Stored data entries:
►

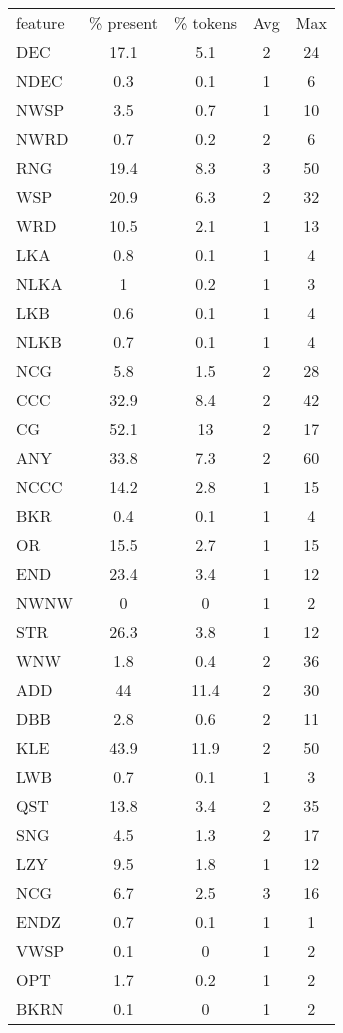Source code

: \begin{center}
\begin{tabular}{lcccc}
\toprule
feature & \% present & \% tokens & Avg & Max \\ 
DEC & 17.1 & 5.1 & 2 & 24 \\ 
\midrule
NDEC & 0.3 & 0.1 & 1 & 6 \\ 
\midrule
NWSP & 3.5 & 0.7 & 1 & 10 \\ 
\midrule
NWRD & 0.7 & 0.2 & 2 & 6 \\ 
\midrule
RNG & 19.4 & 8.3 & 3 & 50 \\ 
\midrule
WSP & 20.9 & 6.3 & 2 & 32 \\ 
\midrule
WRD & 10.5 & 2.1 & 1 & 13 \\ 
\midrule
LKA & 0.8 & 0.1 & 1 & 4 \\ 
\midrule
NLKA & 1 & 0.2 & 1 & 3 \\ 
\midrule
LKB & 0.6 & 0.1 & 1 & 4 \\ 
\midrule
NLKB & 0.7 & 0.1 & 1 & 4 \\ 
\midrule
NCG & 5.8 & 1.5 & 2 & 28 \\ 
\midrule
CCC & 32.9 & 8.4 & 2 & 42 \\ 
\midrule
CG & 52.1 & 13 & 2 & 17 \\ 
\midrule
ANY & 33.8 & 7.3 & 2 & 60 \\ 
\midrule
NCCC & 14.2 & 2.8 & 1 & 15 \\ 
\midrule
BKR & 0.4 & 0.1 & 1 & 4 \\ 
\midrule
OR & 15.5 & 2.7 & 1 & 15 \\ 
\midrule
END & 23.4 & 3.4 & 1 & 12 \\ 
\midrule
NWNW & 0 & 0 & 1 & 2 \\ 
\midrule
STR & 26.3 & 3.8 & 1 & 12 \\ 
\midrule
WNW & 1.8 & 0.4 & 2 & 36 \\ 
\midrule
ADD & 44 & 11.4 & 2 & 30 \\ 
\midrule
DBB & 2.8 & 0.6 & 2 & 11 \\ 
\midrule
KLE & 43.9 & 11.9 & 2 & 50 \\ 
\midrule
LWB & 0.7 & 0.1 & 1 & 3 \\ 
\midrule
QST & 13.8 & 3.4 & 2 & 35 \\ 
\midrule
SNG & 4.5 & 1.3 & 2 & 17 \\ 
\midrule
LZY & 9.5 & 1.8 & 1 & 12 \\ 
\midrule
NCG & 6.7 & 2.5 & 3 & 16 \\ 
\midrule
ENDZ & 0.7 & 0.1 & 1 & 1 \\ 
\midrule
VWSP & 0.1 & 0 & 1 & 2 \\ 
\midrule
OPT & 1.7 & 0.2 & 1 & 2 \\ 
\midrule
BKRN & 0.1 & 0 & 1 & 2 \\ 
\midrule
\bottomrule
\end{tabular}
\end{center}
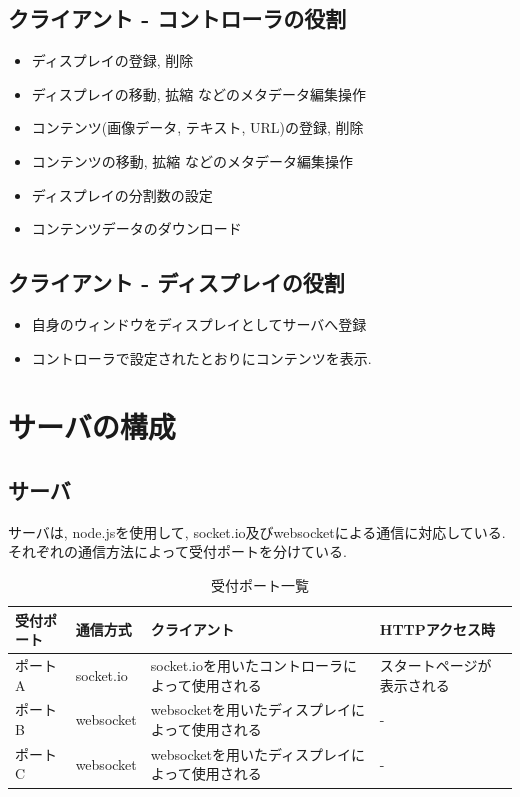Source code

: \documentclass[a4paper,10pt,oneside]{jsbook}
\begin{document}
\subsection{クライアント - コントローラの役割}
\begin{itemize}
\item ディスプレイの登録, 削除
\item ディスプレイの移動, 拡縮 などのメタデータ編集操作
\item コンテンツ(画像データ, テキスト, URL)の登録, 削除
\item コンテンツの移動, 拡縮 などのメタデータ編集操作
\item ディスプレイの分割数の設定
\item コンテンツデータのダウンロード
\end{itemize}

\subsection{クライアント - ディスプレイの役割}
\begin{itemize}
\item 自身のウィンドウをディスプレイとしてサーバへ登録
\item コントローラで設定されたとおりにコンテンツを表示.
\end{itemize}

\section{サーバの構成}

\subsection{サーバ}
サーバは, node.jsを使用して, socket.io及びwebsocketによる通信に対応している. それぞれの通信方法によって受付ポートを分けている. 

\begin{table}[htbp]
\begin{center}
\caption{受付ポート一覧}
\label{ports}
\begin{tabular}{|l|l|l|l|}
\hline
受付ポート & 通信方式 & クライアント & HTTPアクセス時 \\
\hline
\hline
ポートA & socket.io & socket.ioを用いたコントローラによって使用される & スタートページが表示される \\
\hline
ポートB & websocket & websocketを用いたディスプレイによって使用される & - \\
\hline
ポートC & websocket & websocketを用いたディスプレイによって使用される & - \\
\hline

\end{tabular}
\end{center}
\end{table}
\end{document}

◄

- **REQUIRED ACTION**
Your answer should hold the line with "ディスプレイの移動, 拡縮 などのメタデータ編集操作" and each line after it to the end of the data, retyped exactly. Include no other lines.

- **ANSWER TO THIS PROBLEM**
\item ディスプレイの移動, 拡縮 などのメタデータ編集操作
\item コンテンツ(画像データ, テキスト, URL)の登録, 削除
\item コンテンツの移動, 拡縮 などのメタデータ編集操作
\item ディスプレイの分割数の設定
\item コンテンツデータのダウンロード
\end{itemize}

\subsection{クライアント - ディスプレイの役割}
\begin{itemize}
\item 自身のウィンドウをディスプレイとしてサーバへ登録
\item コントローラで設定されたとおりにコンテンツを表示.
\end{itemize}

\section{サーバの構成}

\subsection{サーバ}
サーバは, node.jsを使用して, socket.io及びwebsocketによる通信に対応している. それぞれの通信方法によって受付ポートを分けている. 

\begin{table}[htbp]
\begin{center}
\caption{受付ポート一覧}
\label{ports}
\begin{tabular}{|l|l|l|l|}
\hline
受付ポート & 通信方式 & クライアント & HTTPアクセス時 \\
\hline
\hline
ポートA & socket.io & socket.ioを用いたコントローラによって使用される & スタートページが表示される \\
\hline
ポートB & websocket & websocketを用いたディスプレイによって使用される & - \\
\hline
ポートC & websocket & websocketを用いたディスプレイによって使用される & - \\
\hline

\end{tabular}
\end{center}
\end{table}
\end{document}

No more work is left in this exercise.